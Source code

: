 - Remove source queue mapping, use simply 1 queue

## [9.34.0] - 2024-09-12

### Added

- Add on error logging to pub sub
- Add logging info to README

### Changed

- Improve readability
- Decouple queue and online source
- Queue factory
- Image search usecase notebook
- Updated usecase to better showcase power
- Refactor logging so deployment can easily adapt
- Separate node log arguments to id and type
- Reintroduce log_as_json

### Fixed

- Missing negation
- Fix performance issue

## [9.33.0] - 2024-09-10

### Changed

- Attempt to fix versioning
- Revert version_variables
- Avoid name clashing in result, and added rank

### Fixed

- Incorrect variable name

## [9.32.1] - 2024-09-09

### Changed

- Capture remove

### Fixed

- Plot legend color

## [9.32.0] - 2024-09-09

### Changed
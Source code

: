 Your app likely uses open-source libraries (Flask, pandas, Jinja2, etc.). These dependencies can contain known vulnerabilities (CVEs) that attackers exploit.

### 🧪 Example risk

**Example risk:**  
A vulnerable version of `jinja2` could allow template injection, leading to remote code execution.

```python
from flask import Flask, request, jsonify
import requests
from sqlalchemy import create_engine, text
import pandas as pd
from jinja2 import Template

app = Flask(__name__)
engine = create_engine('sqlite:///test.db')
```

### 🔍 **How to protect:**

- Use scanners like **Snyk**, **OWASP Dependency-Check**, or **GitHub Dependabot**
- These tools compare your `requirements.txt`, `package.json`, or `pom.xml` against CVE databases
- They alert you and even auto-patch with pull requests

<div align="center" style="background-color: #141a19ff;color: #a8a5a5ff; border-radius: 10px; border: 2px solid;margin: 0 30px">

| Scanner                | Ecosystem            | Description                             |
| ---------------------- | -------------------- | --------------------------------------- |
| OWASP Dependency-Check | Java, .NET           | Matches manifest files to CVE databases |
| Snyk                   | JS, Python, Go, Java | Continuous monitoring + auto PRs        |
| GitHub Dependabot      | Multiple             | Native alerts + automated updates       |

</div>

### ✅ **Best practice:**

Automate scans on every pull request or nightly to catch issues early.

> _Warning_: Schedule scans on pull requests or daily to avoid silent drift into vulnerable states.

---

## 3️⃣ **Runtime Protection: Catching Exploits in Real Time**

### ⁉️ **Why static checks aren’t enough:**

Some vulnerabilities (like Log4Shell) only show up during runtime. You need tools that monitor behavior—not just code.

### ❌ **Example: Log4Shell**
++++++++++++++++++++
### TASK INSTRUCTIONS
Out of the material above, output word for word the line with "- Add on error logging to pub sub", the line with "### 🧪 Example risk", and all lines between them, with nothing else.

### OUTPUT OF THE EXERCISE
- Add on error logging to pub sub
- Add logging info to README

### Changed

- Improve readability
- Decouple queue and online source
- Queue factory
- Image search usecase notebook
- Updated usecase to better showcase power
- Refactor logging so deployment can easily adapt
- Separate node log arguments to id and type
- Reintroduce log_as_json

### Fixed

- Missing negation
- Fix performance issue

## [9.33.0] - 2024-09-10

### Changed

- Attempt to fix versioning
- Revert version_variables
- Avoid name clashing in result, and added rank

### Fixed

- Incorrect variable name

## [9.32.1] - 2024-09-09

### Changed

- Capture remove

### Fixed

- Plot legend color

## [9.32.0] - 2024-09-09

### Changed
Source code

: Your app likely uses open-source libraries (Flask, pandas, Jinja2, etc.). These dependencies can contain known vulnerabilities (CVEs) that attackers exploit.

### 🧪 Example risk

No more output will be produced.